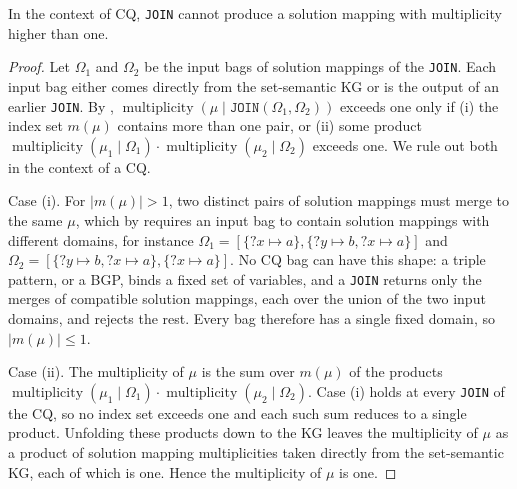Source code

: \documentclass[../main]{subfiles}
\begin{document}
\begin{proposition}\label{prop_cq_join_no_dup}
In the context of \ac{CQ}, \texttt{JOIN} cannot produce a solution mapping with multiplicity higher than one.
\end{proposition}

\begin{proof}
Let $\Omega_1$ and $\Omega_2$ be the input bags of solution mappings of the \texttt{JOIN}.
Each input bag either comes directly from the set-semantic \ac{KG} or is the output of an earlier \texttt{JOIN}.
By , $\operatorname{multiplicity}(\mu \mid \texttt{JOIN}(\Omega_1, \Omega_2))$ exceeds one only if (i) the index set $m(\mu)$ contains more than one pair, or (ii) some product $\operatorname{multiplicity}(\mu_1 \mid \Omega_1) \cdot \operatorname{multiplicity}(\mu_2 \mid \Omega_2)$ exceeds one.
We rule out both in the context of a \ac{CQ}.

Case (i).
For $|m(\mu)| > 1$, two distinct pairs of solution mappings must merge to the same $\mu$, which by  requires an input bag to contain solution mappings with different domains, for instance $\Omega_1 = [\{?x \mapsto a\}, \{?y \mapsto b, ?x \mapsto a\}]$ and $\Omega_2 = [ \{?y \mapsto b, ?x \mapsto a\}, \{?x \mapsto a\}]$.
No \ac{CQ} bag can have this shape: a triple pattern, or a \ac{BGP}, binds a fixed set of variables, and a \texttt{JOIN} returns only the merges of compatible solution mappings, each over the union of the two input domains, and rejects the rest.
Every bag therefore has a single fixed domain, so $|m(\mu)| \leq 1$.

Case (ii).
The multiplicity of $\mu$ is the sum over $m(\mu)$ of the products $\operatorname{multiplicity}(\mu_1 \mid \Omega_1) \cdot \operatorname{multiplicity}(\mu_2 \mid \Omega_2)$.
Case (i) holds at every \texttt{JOIN} of the \ac{CQ}, so no index set exceeds one and each such sum reduces to a single product.
Unfolding these products down to the \ac{KG} leaves the multiplicity of $\mu$ as a product of solution mapping multiplicities taken directly from the set-semantic \ac{KG}, each of which is one.
Hence the multiplicity of $\mu$ is one.
\end{proof}
\end{document}
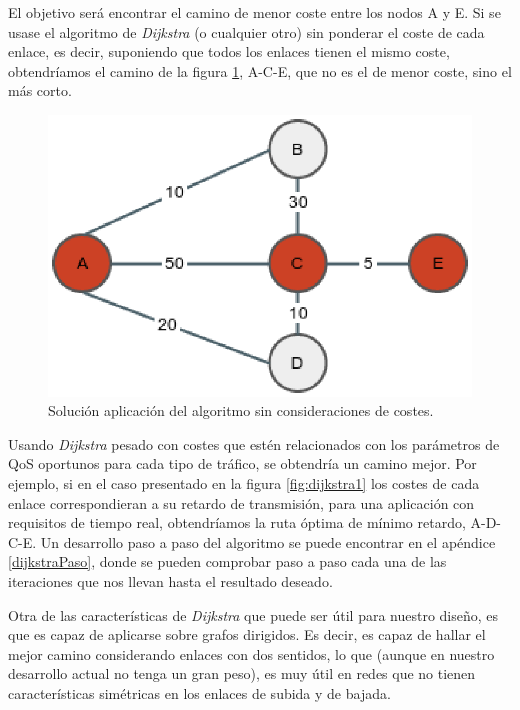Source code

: \documentclass[a4paper,11pt]{book}
\begin{document}
El objetivo será encontrar el camino de menor coste entre los nodos A y E. Si se usase el algoritmo de \textit{Dijkstra} (o cualquier otro) sin ponderar el coste de cada enlace, es decir, suponiendo que todos los enlaces tienen el mismo coste, obtendríamos el camino de la figura \ref{dijkstraMal}, A-C-E, que no es el de menor coste, sino el más corto.

\begin{figure}
\centering
\includegraphics[scale=0.5]{./figuras/dijkstraMal}
\caption[Resultado aplicación sin costes.]{Solución aplicación del algoritmo sin consideraciones de costes.}\label{dijkstraMal}
\end{figure}

Usando \textit{Dijkstra} pesado con costes que estén relacionados con los parámetros de \ac{QoS} oportunos para cada tipo de tráfico, se obtendría un camino mejor. Por ejemplo, si en el caso presentado en la figura \ref{fig:dijkstra1} los costes de cada enlace correspondieran a su retardo de transmisión, para una aplicación con requisitos de tiempo real, obtendríamos la ruta óptima de mínimo retardo, A-D-C-E. Un desarrollo paso a paso del algoritmo se puede encontrar en el apéndice \ref{dijkstraPaso}, donde se pueden comprobar paso a paso cada una de las iteraciones que nos llevan hasta el resultado deseado.

 Otra de las características de \textit{Dijkstra} que puede ser útil para nuestro diseño, es que es capaz de aplicarse sobre grafos dirigidos. Es decir, es capaz de hallar el mejor camino considerando enlaces con dos sentidos, lo que (aunque en nuestro desarrollo actual no tenga un gran peso), es muy útil en redes que no tienen características simétricas en los enlaces de subida y de bajada.
 
\end{document}
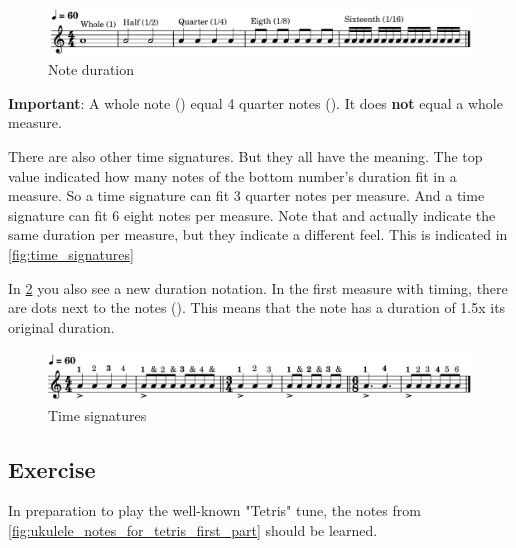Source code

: \begin{figure}[h]
	\centering
	\includegraphics[width=\textwidth]{../../MuseScore/Ukulele/MusicNotation/NoteDurations_Basic.png}
	\caption{Note duration}
	\label{fig:ukulele_note_duration_basic}
\end{figure}

\textbf{Important}: A whole note (\wholeNote) equal 4 quarter notes (\quarterNote). It does \textbf{not} equal a whole measure. \newline

There are also other time signatures. But they all have the meaning. The top value indicated how many notes of the bottom number's duration fit in a measure. So a  time signature can fit 3 quarter notes per measure. And a  time signature can fit 6 eight notes per measure. Note that  and  actually indicate the same duration per measure, but they indicate a different feel. This is indicated in \ref{fig:time_signatures}

In \ref{fig:ukulele_time_signatures} you also see a new duration notation. In the first measure with  timing, there are dots next to the notes (\quarterNoteDottedDown). This means that the note has a duration of 1.5x its original duration.

\begin{figure}[h]
	\centering
	\includegraphics[width=\textwidth]{../../MuseScore/Ukulele/MusicNotation/TimeSignature.png}
	\caption{Time signatures}
	\label{fig:ukulele_time_signatures}
\end{figure}

\newpage

\subsection{Exercise}

In preparation to play the well-known "Tetris" tune, the notes from \ref{fig:ukulele_notes_for_tetris_first_part} should be learned.


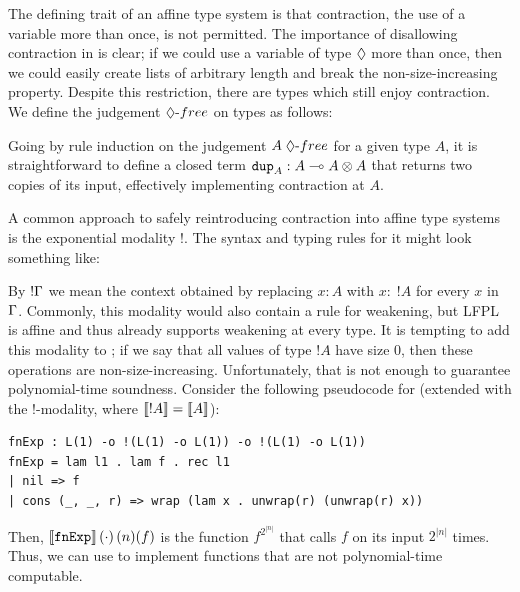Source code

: The defining trait of an affine type system is that contraction, the use of a variable more than once, is not permitted. The importance of disallowing contraction in \lfpl is clear; if we could use a variable of type $\tpdiam$ more than once, then we could easily create lists of arbitrary length and break the non-size-increasing property. Despite this restriction, there are types which still enjoy contraction. We define the judgement $\hspace{-0.25em}\dfree{}$ on types as follows:
Going by rule induction on the judgement $\dfree{A}$ for a given type $A$, it is straightforward to define a closed term $\code{dup}_A : \tparr{A}{\tptens{A}{A}}$ that returns two copies of its input, effectively implementing contraction at $A$.

A common approach to safely reintroducing contraction into affine type systems is the exponential modality $!$. The syntax and typing rules for it might look something like:

By $!\ctx$ we mean the context obtained by replacing $x : A$ with $x : \; !A$ for every $x$ in $\ctx$. Commonly, this modality would also contain a rule for weakening, but LFPL is affine and thus already supports weakening at every type. It is tempting to add this modality to \lfpl; if we say that all values of type $!A$ have size $0$, then these operations are non-size-increasing. Unfortunately, that is not enough to guarantee polynomial-time soundness. Consider the following pseudocode for \lfpl (extended with the !-modality, where $\tpsem{!A} = \tpsem{A}$):
\begin{lstlisting}
fnExp : L(1) -o !(L(1) -o L(1)) -o !(L(1) -o L(1))
fnExp = lam l1 . lam f . rec l1
| nil => f
| cons (_, _, r) => wrap (lam x . unwrap(r) (unwrap(r) x))
\end{lstlisting}
Then, $\tmsem{\code{fnExp}}{\envnil}(n)(f)$ is the function $f^{2^{|n|}}$ that calls $f$ on its input $2^{|n|}$ times. Thus, we can use  to implement functions that are not polynomial-time computable.
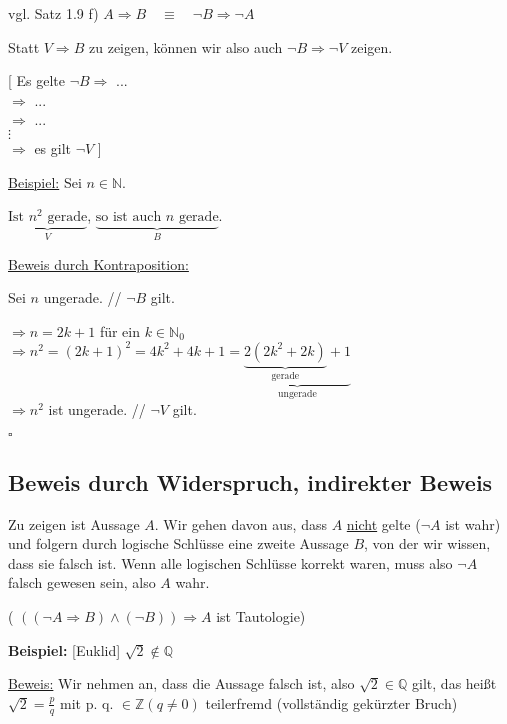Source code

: \documentclass[a4paper, 12pt, twoside] {article}
\begin{document}
vgl. Satz 1.9 f) \qquad $A \Rightarrow B \quad \equiv \quad \neg B \Rightarrow \neg A$

Statt $V \Rightarrow B$ zu zeigen, können wir also auch $\neg B \Rightarrow \neg V$ zeigen.


[ Es gelte $\neg B \Rightarrow$ ... \\
\text{\qquad\qquad\qquad} $\Rightarrow$ ... \\
\text{\qquad\qquad\qquad} $\Rightarrow$ ... \\
\text{\qquad\qquad\qquad} \space $\vdots$ \\
\text{\qquad\qquad\qquad} $\Rightarrow$ es gilt $\neg V$ ]

\hfill

\underline{Beispiel:} Sei $n \in \mathbb{N}$.

$\underbrace{\text{Ist $n^2$ gerade}}_{V}$, $\underbrace{\text{so ist auch $n$ gerade}}_{B}$.

\hfill

\underline{Beweis durch Kontraposition:}

Sei $n$ ungerade. \hfill // $\neg B$ gilt.

$\Rightarrow n = 2k + 1$ für ein $k \in \mathbb{N}_0$ \\
$\Rightarrow n^2 = (2k+1)^2 = 4k^2+4k+1 = \underbrace{\underbrace{2(2k^2+2k)}_{\text{gerade}}+1}_{\text{ungerade}}$ \\
$\Rightarrow n^2$ ist ungerade. \hfill // $\neg V$ gilt.

\hfill $\square$

\subsection{Beweis durch Widerspruch, indirekter Beweis}

Zu zeigen ist Aussage $A$. Wir gehen davon aus, dass $A$ \underline{nicht} gelte ($\neg A$ ist wahr) und folgern durch logische Schlüsse eine zweite Aussage $B$, von der wir wissen, dass sie falsch ist. Wenn alle logischen Schlüsse korrekt waren, muss also $\neg A$ falsch gewesen sein, also $A$ wahr.

( $((\neg A \Rightarrow B) \land (\neg B)) \Rightarrow A$ ist Tautologie)


\textbf{Beispiel:} [Euklid] $\sqrt{2} \notin \mathbb{Q}$

\underline{Beweis:} Wir nehmen an, dass die Aussage falsch ist, also $\sqrt{2} \in \mathbb{Q}$ gilt,
das heißt $\sqrt{2} = \frac{p}{q}$ mit p. q. $\in \mathbb{Z} (q \neq 0)$ teilerfremd (vollständig gekürzter Bruch)
\end{document}
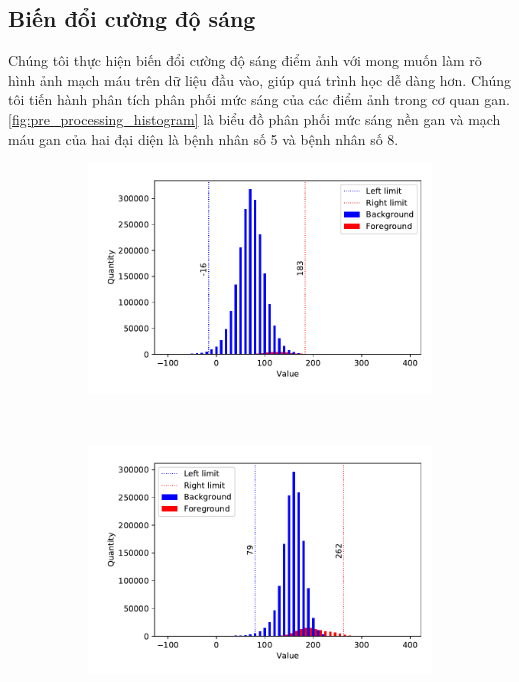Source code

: \subsection{Biến đổi cường độ sáng} 
\label{subsec:bien_doi_cuong_do_sang}
	Chúng tôi thực hiện biến đổi cường độ sáng điểm ảnh với mong muốn làm rõ hình ảnh mạch máu trên dữ liệu đầu vào, giúp quá trình học dễ dàng hơn. Chúng tôi tiến hành phân tích phân phối mức sáng của các điểm ảnh trong cơ quan gan. \autoref{fig:pre_processing_histogram} là biểu đồ phân phối mức sáng nền gan và mạch máu gan của hai đại diện là bệnh nhân số 5 và bệnh nhân số 8.
	\begin{figure}[h!]
		\centering
		\begin{subfigure}[b]{.8\textwidth}
			\includegraphics[width=\textwidth]{figures/pre_processing_histogram_5}
			\caption{}
			\label{fig:pre_processing_histogram_5}
		\end{subfigure}\\[5mm]
		\begin{subfigure}[b]{.8\textwidth}
			\includegraphics[width=\textwidth]{figures/pre_processing_histogram_8}

\end{subfigure}
\end{figure}
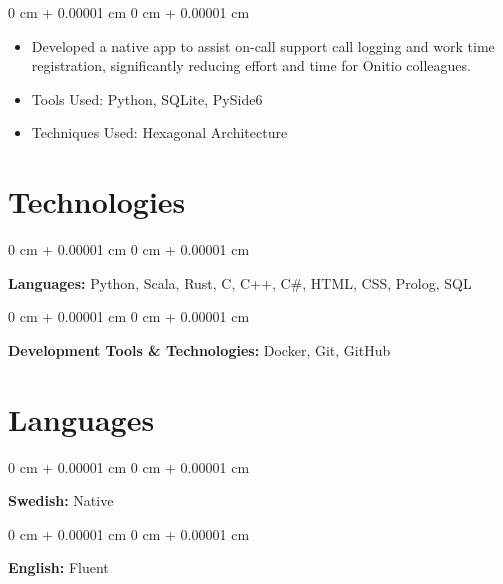 \documentclass[10pt, letterpaper]{article}
\newenvironment{highlights}{
    \begin{itemize}[
        topsep=0.10 cm,
        parsep=0.10 cm,
        partopsep=0pt,
        itemsep=0pt,
        leftmargin=0 cm + 10pt
    ]
}{
    \end{itemize}
} %
\newenvironment{onecolentry}{
    \begin{adjustwidth}{
        0 cm + 0.00001 cm
    }{
        0 cm + 0.00001 cm
    }
}{
    \end{adjustwidth}
} %
\begin{document}
        \vspace{0.10 cm}
        \begin{onecolentry}
            \begin{highlights}
                \item Developed a native app to assist on-call support call logging and work time registration, significantly reducing effort and time for Onitio colleagues.
                \item Tools Used: Python, SQLite, PySide6
                \item Techniques Used: Hexagonal Architecture
            \end{highlights}
        \end{onecolentry}



    
    \section{Technologies}



        
        \begin{onecolentry}
            \textbf{Languages:} Python, Scala, Rust, C, C++, C\#, HTML, CSS, Prolog, SQL
        \end{onecolentry}

        \vspace{0.2 cm}

        \begin{onecolentry}
            \textbf{Development Tools \& Technologies:} Docker, Git, GitHub
        \end{onecolentry}


    
    \section{Languages}



        
        \begin{onecolentry}
            \textbf{Swedish:} Native
        \end{onecolentry}

        \vspace{0.2 cm}

        \begin{onecolentry}
            \textbf{English:} Fluent
        \end{onecolentry}


    
\end{document}
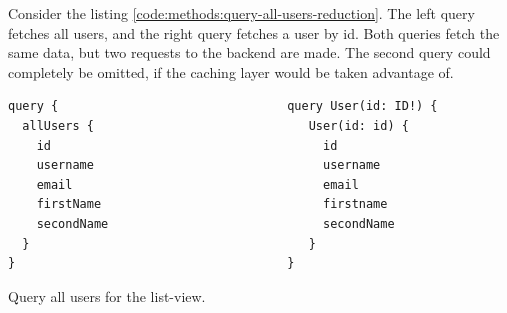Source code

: Consider the listing \ref{code:methods:query-all-users-reduction}. The left query fetches all users, and the right query fetches a user by id. Both queries fetch the same data, but two requests to the backend are made. The second query could completely be omitted, if the caching layer would be taken advantage of.


\ifshowListings
\begin{listing}[H]
\begin{verbatim}
query {                                query User(id: ID!) {
  allUsers {                              User(id: id) {
    id                                      id
    username                                username
    email                                   email
    firstName                               firstname
    secondName                              secondName
  }                                       }    
}                                      }
\end{verbatim}
\caption{Query all users for the list-view.}\label{code:methods:query-all-users-reduction}
\end{listing}
\fi

\ifshowUnusedContent


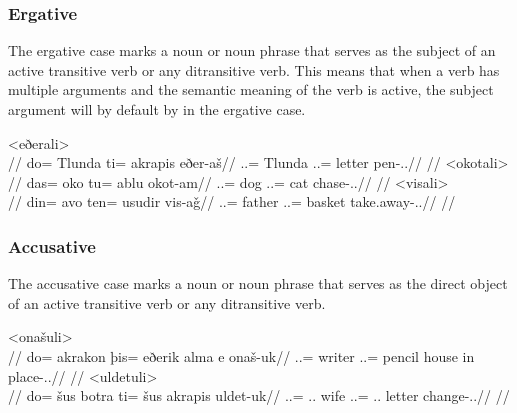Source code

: \subsubsection{Ergative}
\label{subsubsec:tvk-nouns-ergative}

The ergative case marks a noun or noun phrase that serves as the subject of an active transitive verb or any ditransitive verb. This means that when a verb has multiple arguments and the semantic meaning of the verb is active, the subject argument will by default by in the ergative case.

	\a<eðerali>\begingl
		\glpreamble{}\\
		//
		\gla do= Tlunda ti= akrapis eðer-aš//
		\glb \An.\Sg.\Erg= Tlunda \In.\Sg.\Acc= letter pen-\Ind.\Npst.\Rtsp//
		\glft{}//
	\endgl
	\a<okotali>\begingl
		\glpreamble{}\\
		//
		\gla das= oko tu= ablu okot-am//
		\glb \An.\Pc.\Erg= dog \An.\Sg.\Acc= cat chase-\Ind.\Pst.\Ipfv//
		\glft{}//
	\endgl
	\a<visali>\begingl
		\glpreamble{}\\
		//
		\gla din= avo ten= usudir vis-aǧ//
		\glb \An.\Pl.\Erg= father \In.\Pl.\Acc= basket take.away-\Ind.\Pst.\Rtsp//
		\glft{}//
	\endgl
\xe

\subsubsection{Accusative}
\label{subsubsec:tvk-nouns-accusative}

The accusative case marks a noun or noun phrase that serves as the direct object of an active transitive verb or any ditransitive verb.

	\a<onašuli>\begingl
		\glpreamble{}\\
		//
		\gla do= akrakon þis= eðerik alma e onaš-uk//
		\glb \An.\Sg.\Erg= writer \In.\Pc.\Acc= pencil house in place-\Ind.\Pst.\Pfv//
		\glft{}//
	\endgl
	\a<uldetuli>\begingl
		\glpreamble{}\\
		//
		\gla do= šus botra ti= šus akrapis uldet-uk//
		\glb \An.\Sg.\Erg= \Tpp.\An.\Gen{} wife \In.\Sg.\Acc= \Tpp.\An.\Gen{} letter change-\Ind.\Pst.\Pfv//
		\glft{}//
	\endgl
\xe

Exercise brief:
Return the lines of the listing where the string "highlights" appears.

Reply to the exercise:
\newenvironment{highlights}{
            \begin{highlights}
            \end{highlights}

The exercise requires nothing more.